I can't believe you guys. Aura-Auta-Aura..... Trying all you can to pump it up as the greatest dang paint ever invented all along taking his attention from what the real pro's use. Shame on you people. We all know the BEHR is specially formulated with the latest in space age ultraviolet ultra-hiding bonding polymers that is guaranteed and will last a lifetime. So to answer the OP, Behr is the only paint you should ever need for any project. Your welcome


----------



## vermontpainter (Dec 24, 2007)

With yellow, if you cant see it from outer space, its not solid yet.


----------



## ReNt A PaInTeR (Dec 28, 2008)

Ok that's it  I think the guys at homedepot hijacked Lambrecht account?


----------



## Lambrecht (Feb 8, 2010)

ReNt A PaInTeR said:


> Ok that's it  I think the guys at homedepot hijacked Lambrecht account?

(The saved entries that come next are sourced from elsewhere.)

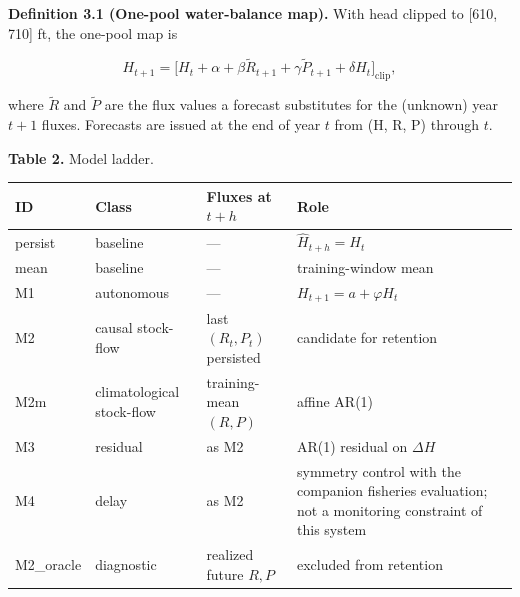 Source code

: \documentclass[11pt]{article}
\begin{document}
\textbf{Definition 3.1 (One-pool water-balance map).} With head clipped
to {[}610, 710{]} ft, the one-pool map is

\[H_{t+1}=\bigl[H_t+\alpha+\beta\tilde R_{t+1}+\gamma\tilde P_{t+1}+\delta H_t\bigr]_{\mathrm{clip}},\]

where \(\tilde R\) and \(\tilde P\) are the flux values a forecast
substitutes for the (unknown) year \(t+1\) fluxes. Forecasts are issued
at the end of year \(t\) from (H, R, P) through \(t\).

\textbf{Table 2.} Model ladder.

{\def\LTcaptype{none} %
\begin{longtable}[]{@{}
  >{\raggedright\arraybackslash}p{}
  >{\raggedright\arraybackslash}p{}
  >{\raggedright\arraybackslash}p{}
  >{\raggedright\arraybackslash}p{}@{}}
\toprule\noalign{}
\begin{minipage}[b]{\linewidth}\raggedright
ID
\end{minipage} & \begin{minipage}[b]{\linewidth}\raggedright
Class
\end{minipage} & \begin{minipage}[b]{\linewidth}\raggedright
Fluxes at \(t+h\)
\end{minipage} & \begin{minipage}[b]{\linewidth}\raggedright
Role
\end{minipage} \\
\midrule\noalign{}
\endhead
\bottomrule\noalign{}
\endlastfoot
persist & baseline & --- & \(\hat H_{t+h}=H_t\) \\
mean & baseline & --- & training-window mean \\
M1 & autonomous & --- & \(H_{t+1}=a+\varphi H_t\) \\
M2 & causal stock-flow & last \((R_t,P_t)\) persisted & candidate for
retention \\
M2m & climatological stock-flow & training-mean \((R,P)\) & affine
AR(1) \\
M3 & residual & as M2 & AR(1) residual on \(\Delta H\) \\
M4 & delay & as M2 & symmetry control with the companion fisheries
evaluation; not a monitoring constraint of this system \\
M2\_oracle & diagnostic & realized future \(R,P\) & excluded from
retention \\
\end{longtable}
}
\end{document}
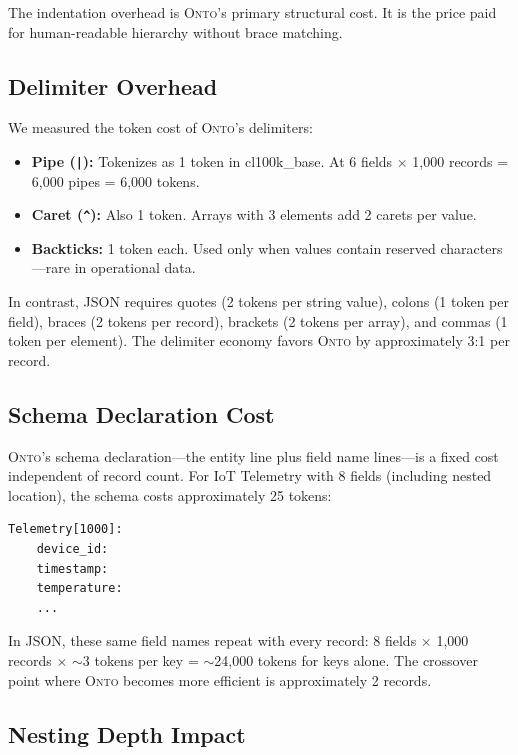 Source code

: \documentclass[10pt,twocolumn]{article}
\newcommand{\onto}{\textsc{Onto}\xspace}
\begin{document}
The indentation overhead is \onto's primary structural cost. It is the price paid for human-readable hierarchy without brace matching.

\subsection{Delimiter Overhead}

We measured the token cost of \onto's delimiters:

\begin{itemize}[leftmargin=*,itemsep=0.1em]
    \item \textbf{Pipe (\texttt{|}):} Tokenizes as 1 token in cl100k\_base. At 6 fields $\times$ 1,000 records = 6,000 pipes = 6,000 tokens.
    
    \item \textbf{Caret (\texttt{\^{}}):} Also 1 token. Arrays with 3 elements add 2 carets per value.
    
    \item \textbf{Backticks:} 1 token each. Used only when values contain reserved characters---rare in operational data.
\end{itemize}

In contrast, JSON requires quotes (2 tokens per string value), colons (1 token per field), braces (2 tokens per record), brackets (2 tokens per array), and commas (1 token per element). The delimiter economy favors \onto by approximately 3:1 per record.

\subsection{Schema Declaration Cost}

\onto's schema declaration---the entity line plus field name lines---is a fixed cost independent of record count. For IoT Telemetry with 8 fields (including nested location), the schema costs approximately 25 tokens:

\begin{lstlisting}[style=onto,basicstyle=\ttfamily\tiny]
Telemetry[1000]:
    device_id:
    timestamp:
    temperature:
    ...
\end{lstlisting}

In JSON, these same field names repeat with every record: 8 fields $\times$ 1,000 records $\times$ $\sim$3 tokens per key = $\sim$24,000 tokens for keys alone. The crossover point where \onto becomes more efficient is approximately 2 records.

\subsection{Nesting Depth Impact}
\end{document}
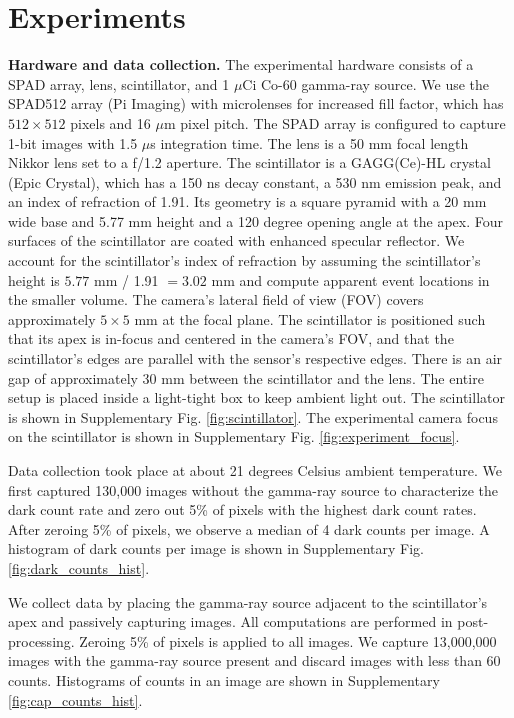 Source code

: \section{Experiments}
\textbf{Hardware and data collection.}
The experimental hardware consists of a SPAD array, lens, scintillator, and 1 $\mu$Ci Co-60 gamma-ray source.
We use the SPAD512 array (Pi Imaging) with microlenses for increased fill factor, 
which has $512 \times 512$ pixels and 16 $\mu$m pixel pitch.
The SPAD array is configured to capture 1-bit images with 1.5 $\mu$s 
integration time.
The lens is a 50 mm focal length Nikkor lens set to a f/1.2 aperture.
The scintillator is a GAGG(Ce)-HL crystal (Epic Crystal), which has a 150 ns decay 
constant, a 530 nm emission peak, and an index of refraction of 1.91.
Its geometry is a square pyramid with a 20 mm wide base and 5.77 mm 
height and a 120 degree opening angle at the apex.
Four surfaces of the scintillator are coated with enhanced specular reflector.
We account for the scintillator's index of refraction by assuming the 
scintillator's height is $5.77$ mm  / 1.91 $=3.02$ mm and compute apparent event 
locations in the smaller volume.
The camera's lateral field of view (FOV) covers approximately $5 \times 5$ mm at 
the focal plane.
The scintillator is positioned such that its apex is in-focus and centered in the 
camera's FOV, and that the scintillator's edges are parallel with the sensor's 
respective edges.
There is an air gap of approximately 30 mm between the scintillator and the lens.
The entire setup is placed inside a light-tight box to keep ambient light out.
The scintillator is shown in Supplementary Fig. \ref*{fig:scintillator}.
The experimental camera focus on the scintillator is shown in Supplementary Fig. \ref*{fig:experiment_focus}. 

Data collection took place at about 21 degrees Celsius ambient temperature.
We first captured 130,000 images without the gamma-ray source to characterize the 
dark count rate and zero out 5\% of pixels with the highest dark count rates.
After zeroing 5\% of pixels, we observe a median of 4 dark counts per image.
A histogram of dark counts per image is shown in Supplementary Fig. \ref*{fig:dark_counts_hist}.

We collect data by placing the gamma-ray source adjacent to the scintillator's 
apex and passively capturing images.
All computations are performed in post-processing.
Zeroing 5\% of pixels is applied to all images.
We capture 13,000,000 images with the gamma-ray source present and 
discard images with less than 60 counts.
Histograms of counts in an image are shown in Supplementary \cref*{fig:cap_counts_hist}.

 They offered a free 5'er in the color of my choice for the positive plug on PT I will give 10 bucks to anyone that will take it.


----------



## RH (Sep 7, 2010)

Lambrecht said:


> They offered a free 5'er in the color of my choice for the positive plug on PT I will give 10 bucks to anyone that will take it.


Hope you got a bright red...
:no::shutup::no:


----------



## chrisn (Jul 15, 2007)

Lambrecht said:


> They offered a free 5'er in the color of my choice for the positive plug on PT I will give 10 bucks to anyone that will take it.


 
no thanks


----------



## chrisn (Jul 15, 2007)

Lambrecht said:


> I can't believe you guys. Aura-Auta-Aura..... Trying all you can to pump it up as the greatest dang paint ever invented all along taking his attention from what the real pro's use. Shame on you people. We all know the BEHR is specially formulated with the latest in space age ultraviolet ultra-hiding bonding polymers that is guaranteed and will last a lifetime. So to answer the OP, Behr is the only paint you should ever need for any project. Your welcome


Just a few adjetives used in their shameless promotion( beside what you already posted)

Premium
Plus
Ultra
Extra -High Performance
Made withh Advanced NANOGUARD Technology

that nanoguard stuff just make me want to :blink:


----------



## Westview (Jul 23, 2011)

You're contract said two coats so you have the right to charge extra for the third coat. You do not work for free. Some yellows wont cover after 5 coats. I warn clients now when they want to use a yellow paint. Even if you use a tinted primer, you will never get full coverage with some yellows. The boxing affect wont go away.


----------



## RH (Sep 7, 2010)

Amish Elecvtrician said:


> Yellow is the devils' spawn of paint colors ....
> 
> Yet, I had no problem getting good, one-coat coverage of my beige/tan house siding (ACB shingles) with a moderate yellow paint.
> 
> Paint was S-W "A100," not their best. Application was by sprayer. I expect that the sprayer let any differences 'even out,' without the obvious differences in coverage that can happen with 'hand painting' methods.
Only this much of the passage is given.